Saturday, October 23, 2010

Simple coconut dhal with crispy onions

Coconut dhal with crispy onions / Kookospiima-dhal krõbedate sibulatega

It started snowing yesterday morning here in Tallinn & nearby. Most of the snow was gone by the evening, but then, late at night, there was thunderstorm, lightning and more snow!?!?! I never knew that snow and lightning can happen simultaneously - I've always associated the thunderstorms with summer - but here you go. In any case, it's a perfect weather for some warm spices and comforting food. Here's an Indian-inspired dish that's on your table within 30 minutes, and tastes really lovely. Don't skip the crispy onion and mustard seed topping - that what makes the dish so lovely. Adding coconut milk to a dhal is definitely rather unusual, but the result is delicious and creamy!

The dhal is vegan and gluten free.

Simple coconut dhal with crispy onions
(Kookospiima-dhal krõbe sibulakattega)
Serves 4
Adapted from BBC Olive, March 2005

Coconut dhal with crispy onions / Kookospiima-dhal krõbedate sibulatega

250 g red lentils (masoor dhal), rinsed
400 ml coconut milk
1 onion, finely chopped
2 tomatoes, coarsely chopped
0.5 tsp dried red chilli flakes
1 tsp ground turmeric
300 ml water
lemon juice

Crispy onion garnish:
4 Tbsp vegetable oil
2 large onions
2 tsp brown or black mustard seeds
handful of fresh coriander/cilantro, chopped

Place lentils, coconut milk, onion, tomatoes, chilli flakes and turmeric into a saucepan. Add water, bring to the boil. Reduce heat and simmer for about 20 minutes, until lentils are cooked. Taste for seasoning - you probably need to add some salt and lemon juice for it to be perfect.
Meanwhile, prepare the crispy onion topping. Peel the onions, halve and cut into thin slices. Heat the oil on a frying pan, add the onion and fry gently until golden and slightly crispy. Add the mustard seeds and coriander/cilantro and fry for another few minutes, until you've got a crispy and aromatic mixture.
Divide dhal into bowls, top with plenty of crispy onions and serve some flatbread on the side.

Friday, October 15, 2010

More apple cakes: Hollandse appeltaart aka Dutch Apple Tart

Dutch apple tart / Hollandi õunapirukas

Have you ever been to Amsterdam? If you have, then you surely remember this apple tart that was on offer everywhere - in pubs, in cafés. I definitely remember that, although I'm pretty sure it was called simply appeltaart and not Hollandse appeltaart there :) It's a delicious apple cake with a moist apple-raisin-cinnamon filling that's decorated with a criss-cross pattern of pastry strips. Pretty pretty, I'd say :)

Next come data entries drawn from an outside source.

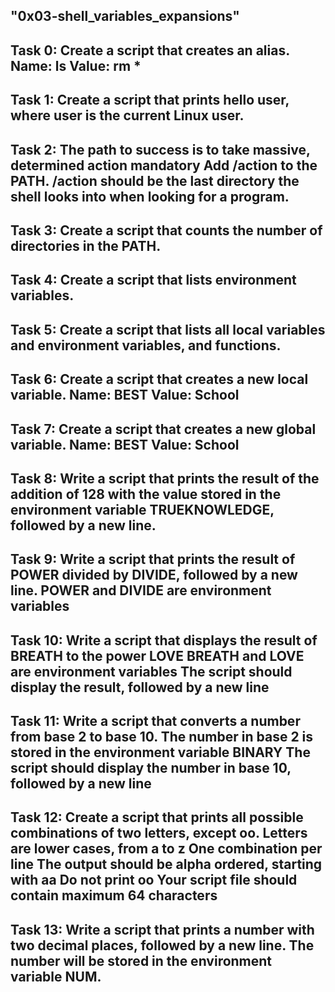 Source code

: "0x03-shell_variables_expansions"
----------------------------------------------------------------------------------------------------------
Task 0: Create a script that creates an alias.
Name: ls
Value: rm *
---------------------------------------------------------------------------------------------------------------
Task 1: Create a script that prints hello user, where user is the current Linux user.
------------------------------------------------------------------------------------------------------------
Task 2: The path to success is to take massive, determined action
mandatory
Add /action to the PATH. /action should be the last directory the shell looks into when looking for a program.
-------------------------------------------------------------------------------------------------------------
Task 3: Create a script that counts the number of directories in the PATH.
----------------------------------------------------------------------------------------------------------
Task 4: Create a script that lists environment variables.
---------------------------------------------------------------------------------------------------------
Task 5: Create a script that lists all local variables and environment variables, and functions.
--------------------------------------------------------------------------------------------------------
Task 6: Create a script that creates a new local variable.
Name: BEST
Value: School 
-------------------------------------------------------------------------------------------------------
Task 7: Create a script that creates a new global variable.
Name: BEST
Value: School
------------------------------------------------------------------------------------------------------
Task 8: Write a script that prints the result of the addition of 128 with the value stored in the environment variable TRUEKNOWLEDGE, followed by a new line.
-------------------------------------------------------------------------------------------------------------------------------------------------------------
Task 9: Write a script that prints the result of POWER divided by DIVIDE, followed by a new line.
POWER and DIVIDE are environment variables
--------------------------------------------------------------------------------------------------
Task 10: Write a script that displays the result of BREATH to the power LOVE
BREATH and LOVE are environment variables
The script should display the result, followed by a new line
--------------------------------------------------------------------------------------------------
Task 11: Write a script that converts a number from base 2 to base 10.
The number in base 2 is stored in the environment variable BINARY
The script should display the number in base 10, followed by a new line
-------------------------------------------------------------------------------------------------
Task 12: Create a script that prints all possible combinations of two letters, except oo.
Letters are lower cases, from a to z
One combination per line
The output should be alpha ordered, starting with aa
Do not print oo
Your script file should contain maximum 64 characters
--------------------------------------------------------------------------------
Task 13: Write a script that prints a number with two decimal places, followed by a new line.
The number will be stored in the environment variable NUM.
-------------------------------------------------------------------------------------------------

Serve it with a generous dollop of whipped cream, or if you're feeling more glamorous, then some delicious home-made vanilla custard.

Dutch Apple Tart
(Hollandi õunapirukas)
Serves 8

300 g plain flour/all-purpose flour
200 g cold butter
125 g caster sugar
a pinch of salt
1 egg, lightly whisked

3 to 4 large cooking apples (Antonovka, Granny Smith)
100 g caster sugar
30 g currants (dark seedless raisins)
30 g golden seedless raisins
1 tsp ground cinnamon
2 Tbsp breadcrumbs

First, make the pastry. Whisk flour, salt and sugar in the bowl of your food processor, add cubed cold butter. Blitz until the mixture is moist and crumbly. Add most of the egg (leave some for brushing), blitz once again. Using your hands, press the pastry together into a flat disk. (Avoid overworking the pastry, as it'll become tough). Wrap into a clingfilm and put to the fridge to relax for about half an hour.

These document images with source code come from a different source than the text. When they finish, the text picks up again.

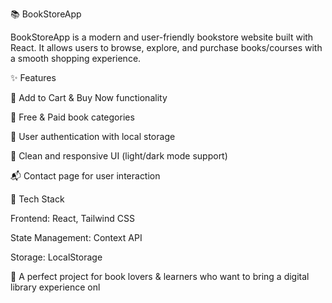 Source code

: 📚 BookStoreApp

BookStoreApp is a modern and user-friendly bookstore website built with React. It allows users to browse, explore, and purchase books/courses with a smooth shopping experience.

✨ Features

🛒 Add to Cart & Buy Now functionality

📖 Free & Paid book categories

🔑 User authentication with local storage

🎨 Clean and responsive UI (light/dark mode support)

📬 Contact page for user interaction

🚀 Tech Stack

Frontend: React, Tailwind CSS

State Management: Context API

Storage: LocalStorage

📌 A perfect project for book lovers & learners who want to bring a digital library experience onl
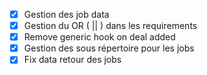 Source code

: 
- [x] Gestion des job data
- [x] Gestion du OR ( || ) dans les requirements
- [x] Remove generic hook on deal added
- [x] Gestion des sous répertoire pour les jobs
- [x] Fix data retour des jobs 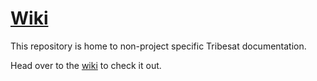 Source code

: # [Wiki](https://github.com/tribesat/wiki/wiki)

This repository is home to non-project specific Tribesat documentation.

Head over to the [wiki](https://github.com/tribesat/wiki/wiki) to check it out.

Make the filling. Peel and core the apples, cut into smaller chunks. Rinse and drain the raisins, add to the apple pieces alongside sugar and cinnamon.

Butter a 24 cm springform tin.

Roll 2/3 of the pastry into a about 30 cm circle, use this to line the base and sides of the cake tin. Sprinkle breadcrumbs onto the pastry base, top with apple and raisin mixture.

Roll out the rest of the pastry thinly (about 3 mm), then cut into 1.5 cm strips. Place the pastry strips across the filling, interlacing them. Brush the top with the leftover whisked egg.

Bake in the middle of a preheated 180 C/350 F oven for about 45-50 minutes, until the cake is golden brown.

Cool a little, then transfer onto a serving plate.

Tuesday, October 12, 2010

Wonderful Pumpkin Cookies

Kõrvitsaküpsised. Pumpkin cookies.
Recipe by Pille @ Nami-NamiAbove photo by Juta Kübarsepp for the October 2013 issue of Kodu ja Aed ("Home and Garden", an Estonian monthly magazine. I've been their food writer since October 2012). 

Considering the pumpkin feast that's approaching on the other side of the Atlantic, I decided to share a delicious pumpkin recipe :) The original recipe had much more sugar in it and used boiled pumpkin. I've recently used roasted pumpkin instead, and if anything, it's improvement on the flavour. Use whatever you prefer.

These were also a great hit with various kids (aged 1 year and 4 months to 39, by the way), so a truly family-friendly recipe.

Pumpkin Scones
Based on a recipe in Tesco Recipe Magazine (October 2003)
about 18 cookies

100 g butter, softened
150 g dark muscovado sugar
200 g steamed or roasted pumpkin, pureed
100 g small seedless raisins
1 tsp vanilla extract
225 g plain/all-purpose flour
1.5 tsp baking powder
1 tsp ground cinnamon

Cream butter and sugar until fluffy. Fold in the pumpkin puree, raisins and vanilla extract, stirring thoroughly.
Sift flour, baking powder and cinnamon into another bowl, then stir into the wet ingredients until combined.
Line a baking sheet with parchment paper.
Take dessertspoonfuls (ca 10 ml) of cookie dough and transfer them onto the baking sheet. Leave plenty of room between the heaps of dough, as the cookies spread when cooking.
(I always get 18 cookies :))
Bake in a preheated 200 C oven for 12-15 minutes, until the cookies are light golden brown.
Cool on the baking sheet for 5 minutes, then transfer onto a metal rack to cool.

Tuesday, October 05, 2010

Macaroni & Cheese a la Nancy Reagan

Nancy Reagan's macaroni and cheese / Reaganite makaronivorm

I cannot remember where exactly I got this recipe from (the Internet is a wide, wide world), but apparently that's the way Nancy Reagan would make mac'n'cheese for her hubby. Please, please don't read any politics into this choice of recipe :) - it appealed to me because of its simplicity. It's a good mac'n'cheese recipe for those moments when you're craving something simple and comforting, but haven't got many eggs in your fridge nor bacon nor cream.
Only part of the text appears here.